Source texts of formatted documents:
———
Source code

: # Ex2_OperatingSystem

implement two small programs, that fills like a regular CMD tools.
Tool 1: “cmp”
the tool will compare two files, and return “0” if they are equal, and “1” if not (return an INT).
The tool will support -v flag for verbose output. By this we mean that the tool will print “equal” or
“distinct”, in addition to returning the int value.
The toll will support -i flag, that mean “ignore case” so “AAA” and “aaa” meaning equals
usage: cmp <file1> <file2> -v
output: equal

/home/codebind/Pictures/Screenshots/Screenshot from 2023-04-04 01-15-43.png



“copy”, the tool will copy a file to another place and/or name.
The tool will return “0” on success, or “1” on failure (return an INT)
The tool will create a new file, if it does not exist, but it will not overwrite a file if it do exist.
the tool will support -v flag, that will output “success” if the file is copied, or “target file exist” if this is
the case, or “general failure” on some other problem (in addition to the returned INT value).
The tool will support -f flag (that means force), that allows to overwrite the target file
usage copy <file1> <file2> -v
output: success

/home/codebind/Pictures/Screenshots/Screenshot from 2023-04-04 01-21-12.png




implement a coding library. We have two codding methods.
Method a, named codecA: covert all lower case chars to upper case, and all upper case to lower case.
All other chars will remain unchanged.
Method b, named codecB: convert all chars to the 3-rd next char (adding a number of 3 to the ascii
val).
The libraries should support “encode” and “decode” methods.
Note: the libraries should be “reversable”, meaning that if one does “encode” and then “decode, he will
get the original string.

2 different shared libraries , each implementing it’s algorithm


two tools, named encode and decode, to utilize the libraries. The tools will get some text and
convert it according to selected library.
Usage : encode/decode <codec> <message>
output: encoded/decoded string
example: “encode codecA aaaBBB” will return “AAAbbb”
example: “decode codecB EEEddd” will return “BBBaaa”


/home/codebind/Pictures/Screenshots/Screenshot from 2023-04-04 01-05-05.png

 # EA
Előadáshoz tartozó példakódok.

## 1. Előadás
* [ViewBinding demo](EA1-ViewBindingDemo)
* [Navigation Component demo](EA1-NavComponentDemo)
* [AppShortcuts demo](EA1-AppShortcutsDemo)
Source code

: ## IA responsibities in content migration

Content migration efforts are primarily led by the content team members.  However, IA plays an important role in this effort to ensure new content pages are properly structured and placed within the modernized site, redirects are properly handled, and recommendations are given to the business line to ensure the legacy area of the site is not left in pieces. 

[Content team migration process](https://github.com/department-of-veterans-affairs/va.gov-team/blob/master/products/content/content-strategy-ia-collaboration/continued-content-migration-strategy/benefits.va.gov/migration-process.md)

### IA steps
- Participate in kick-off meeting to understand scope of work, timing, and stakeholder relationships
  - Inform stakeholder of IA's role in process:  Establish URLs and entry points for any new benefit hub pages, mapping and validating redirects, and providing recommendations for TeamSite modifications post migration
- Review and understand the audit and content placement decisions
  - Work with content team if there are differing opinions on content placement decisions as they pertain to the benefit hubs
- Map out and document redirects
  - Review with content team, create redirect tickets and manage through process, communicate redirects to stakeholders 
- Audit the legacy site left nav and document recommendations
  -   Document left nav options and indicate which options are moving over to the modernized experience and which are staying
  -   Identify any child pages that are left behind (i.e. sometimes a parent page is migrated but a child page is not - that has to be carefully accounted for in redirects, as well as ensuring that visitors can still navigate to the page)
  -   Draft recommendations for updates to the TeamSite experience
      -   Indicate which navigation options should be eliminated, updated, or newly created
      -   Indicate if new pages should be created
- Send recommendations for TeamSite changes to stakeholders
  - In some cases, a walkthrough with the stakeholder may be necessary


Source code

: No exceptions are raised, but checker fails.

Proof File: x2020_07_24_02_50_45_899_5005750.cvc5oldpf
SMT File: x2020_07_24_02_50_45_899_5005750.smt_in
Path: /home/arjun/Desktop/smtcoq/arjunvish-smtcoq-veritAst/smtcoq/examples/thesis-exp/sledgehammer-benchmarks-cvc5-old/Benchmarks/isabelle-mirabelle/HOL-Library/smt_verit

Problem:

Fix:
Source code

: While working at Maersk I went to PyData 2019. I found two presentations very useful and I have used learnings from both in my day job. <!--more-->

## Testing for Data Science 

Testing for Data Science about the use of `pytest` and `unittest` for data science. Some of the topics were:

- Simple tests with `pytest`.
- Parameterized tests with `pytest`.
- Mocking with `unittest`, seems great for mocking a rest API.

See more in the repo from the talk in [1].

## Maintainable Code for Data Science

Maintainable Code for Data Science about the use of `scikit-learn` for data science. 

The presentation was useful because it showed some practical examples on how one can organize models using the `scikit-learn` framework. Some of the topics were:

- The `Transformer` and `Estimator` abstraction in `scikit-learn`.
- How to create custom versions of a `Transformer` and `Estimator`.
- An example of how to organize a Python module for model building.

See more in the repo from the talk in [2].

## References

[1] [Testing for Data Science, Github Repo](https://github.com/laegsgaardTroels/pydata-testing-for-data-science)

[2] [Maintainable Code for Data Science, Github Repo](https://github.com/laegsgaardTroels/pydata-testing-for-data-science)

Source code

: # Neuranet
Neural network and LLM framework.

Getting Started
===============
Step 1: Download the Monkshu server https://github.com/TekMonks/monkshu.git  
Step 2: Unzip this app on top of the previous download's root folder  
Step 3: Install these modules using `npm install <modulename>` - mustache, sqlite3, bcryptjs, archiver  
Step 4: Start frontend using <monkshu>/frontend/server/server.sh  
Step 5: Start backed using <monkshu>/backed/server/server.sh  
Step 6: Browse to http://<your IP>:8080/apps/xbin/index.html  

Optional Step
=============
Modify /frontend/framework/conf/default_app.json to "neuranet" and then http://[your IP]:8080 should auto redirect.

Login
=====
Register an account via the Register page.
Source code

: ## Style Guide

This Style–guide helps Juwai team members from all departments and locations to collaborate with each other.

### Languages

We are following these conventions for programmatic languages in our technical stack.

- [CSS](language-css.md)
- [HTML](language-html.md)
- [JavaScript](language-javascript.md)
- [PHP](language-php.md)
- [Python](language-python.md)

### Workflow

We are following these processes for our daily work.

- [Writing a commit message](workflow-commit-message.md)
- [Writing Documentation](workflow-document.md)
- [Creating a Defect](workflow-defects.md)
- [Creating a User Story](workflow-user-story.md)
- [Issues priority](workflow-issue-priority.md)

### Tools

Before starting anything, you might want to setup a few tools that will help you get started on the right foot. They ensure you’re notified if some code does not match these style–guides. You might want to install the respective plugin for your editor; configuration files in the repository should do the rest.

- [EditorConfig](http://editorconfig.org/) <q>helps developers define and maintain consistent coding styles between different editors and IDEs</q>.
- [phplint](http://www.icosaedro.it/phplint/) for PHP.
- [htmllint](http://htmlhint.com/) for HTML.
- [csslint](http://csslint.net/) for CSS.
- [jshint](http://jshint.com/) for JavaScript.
———
EXERCISE OBJECTIVE: Your task for the entries above: copy exactly the span starting with the line with "Modify /frontend/framework/conf/default_app.json to" and going on through the line with "### Languages", both lines included, and nothing else.

EXERCISE RESPONSE:
Modify /frontend/framework/conf/default_app.json to "neuranet" and then http://[your IP]:8080 should auto redirect.

Login
=====
Register an account via the Register page.
Source code

: ## Style Guide

This Style–guide helps Juwai team members from all departments and locations to collaborate with each other.

### Languages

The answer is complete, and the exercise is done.